Centralised governance with an over-assertive executive is a destructive legacy of colonial times. Typically, a new elite took over the state apparatus after independence, neither accepting the checks and balances that go along with the separating branches of government, nor devolving powers to sub-national levels. All too often, the post-colonial state was merely the colonial state under a new leadership. Democracy is something different.

Europe and North America have long histories of municipal self-administration. Cities are not under the remote control of national governments. Centralised France used to be an exception, but even   it has increasingly devolved authority to sub-national levels. 

Municipal and regional self-administration serve many purposes. Authorities become more accountable the closer they are to the people. Societal challenges, moreover, are first felt at the local level. This is where social movements emerge and protests erupt. Society is experienced for real in towns and villages, whereas abstract principles often guide big centralised bureaucracies. Another thing is that local policy making can give scope to more political diversity. Minorities that are tiny in the national context, can gain impressive influence in municipal affairs. The American saying that “all politics is local” summarises these points nicely.

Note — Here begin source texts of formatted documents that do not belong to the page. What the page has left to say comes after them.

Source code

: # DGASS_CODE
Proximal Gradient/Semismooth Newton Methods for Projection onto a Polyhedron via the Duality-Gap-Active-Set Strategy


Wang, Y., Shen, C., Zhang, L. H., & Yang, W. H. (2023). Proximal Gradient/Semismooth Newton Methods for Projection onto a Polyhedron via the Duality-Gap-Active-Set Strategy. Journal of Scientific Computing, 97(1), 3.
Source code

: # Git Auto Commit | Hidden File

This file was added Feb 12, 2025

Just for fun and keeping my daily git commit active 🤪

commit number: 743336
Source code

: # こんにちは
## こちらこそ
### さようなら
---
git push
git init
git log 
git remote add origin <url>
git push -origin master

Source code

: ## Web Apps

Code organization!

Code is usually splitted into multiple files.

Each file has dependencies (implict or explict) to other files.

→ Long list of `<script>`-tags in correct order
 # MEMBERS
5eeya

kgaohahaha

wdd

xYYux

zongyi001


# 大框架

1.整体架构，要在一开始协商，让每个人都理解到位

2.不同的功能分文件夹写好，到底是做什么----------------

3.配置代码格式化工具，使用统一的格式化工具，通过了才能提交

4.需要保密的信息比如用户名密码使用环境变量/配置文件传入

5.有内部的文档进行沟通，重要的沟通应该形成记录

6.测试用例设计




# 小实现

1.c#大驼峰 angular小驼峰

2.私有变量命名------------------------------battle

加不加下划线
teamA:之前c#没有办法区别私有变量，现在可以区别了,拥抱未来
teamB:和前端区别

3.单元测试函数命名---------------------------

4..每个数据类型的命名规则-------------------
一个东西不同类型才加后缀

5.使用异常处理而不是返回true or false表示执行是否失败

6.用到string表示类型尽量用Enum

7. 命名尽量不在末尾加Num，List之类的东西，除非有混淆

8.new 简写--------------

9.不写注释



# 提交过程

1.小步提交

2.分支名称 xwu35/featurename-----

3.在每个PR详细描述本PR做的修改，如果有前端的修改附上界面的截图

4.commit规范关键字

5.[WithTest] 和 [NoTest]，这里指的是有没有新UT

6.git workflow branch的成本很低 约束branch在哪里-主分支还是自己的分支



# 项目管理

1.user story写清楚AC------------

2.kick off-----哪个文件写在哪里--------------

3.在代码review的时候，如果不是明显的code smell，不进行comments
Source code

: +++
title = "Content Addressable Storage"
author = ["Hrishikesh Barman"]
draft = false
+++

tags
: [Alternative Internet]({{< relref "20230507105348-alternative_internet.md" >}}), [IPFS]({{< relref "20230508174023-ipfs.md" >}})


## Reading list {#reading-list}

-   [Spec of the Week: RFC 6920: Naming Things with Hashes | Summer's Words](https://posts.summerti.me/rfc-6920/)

It is difficult to design a constitutional order in a way that will facilitate effective sub-national levels of government. Jurisdictions need to be defined carefully. Funding must be made available. If a mayor and a municipal council are to perform town planning well, moreover, they will have to command some kind of expertise. 

Appropriate decentralisation of government powers will always require careful consideration. Some overlap of jurisdictions is inevitable, and so are squabbles over public finance. Trade-offs must be accepted. If the police, for instance, is run by sub-national governments, it becomes more difficult to manage nation-wide police operations. In such cases, the question is not: “What is perfect in every imaginable situation?” The real issue is to find an arrangement that works satisfyingly in most places most of the time. Typically, that will not be the centralisation of powers, but an intelligent separation of national and sub-national jurisdictions.

The tragedy of post-colonial over-centralisation is it does not serve the people well, but it does help those in power to stay in power. Centralism does not facilitate the kind of stability that good governance brings about, while it does support a sense of order and security. Co-option and accommodation of various social forces continue as they did under colonial rule, but lots of public grievances continue untackled. 

No, devolving powers from the national level is nothing trivial. It is a huge challenge. It deepens democracy and makes societies more stable in the long run. Blaming the former colonial powers for sub-optimal centralisation does not help. Constitutional orders, after all, can be reformed.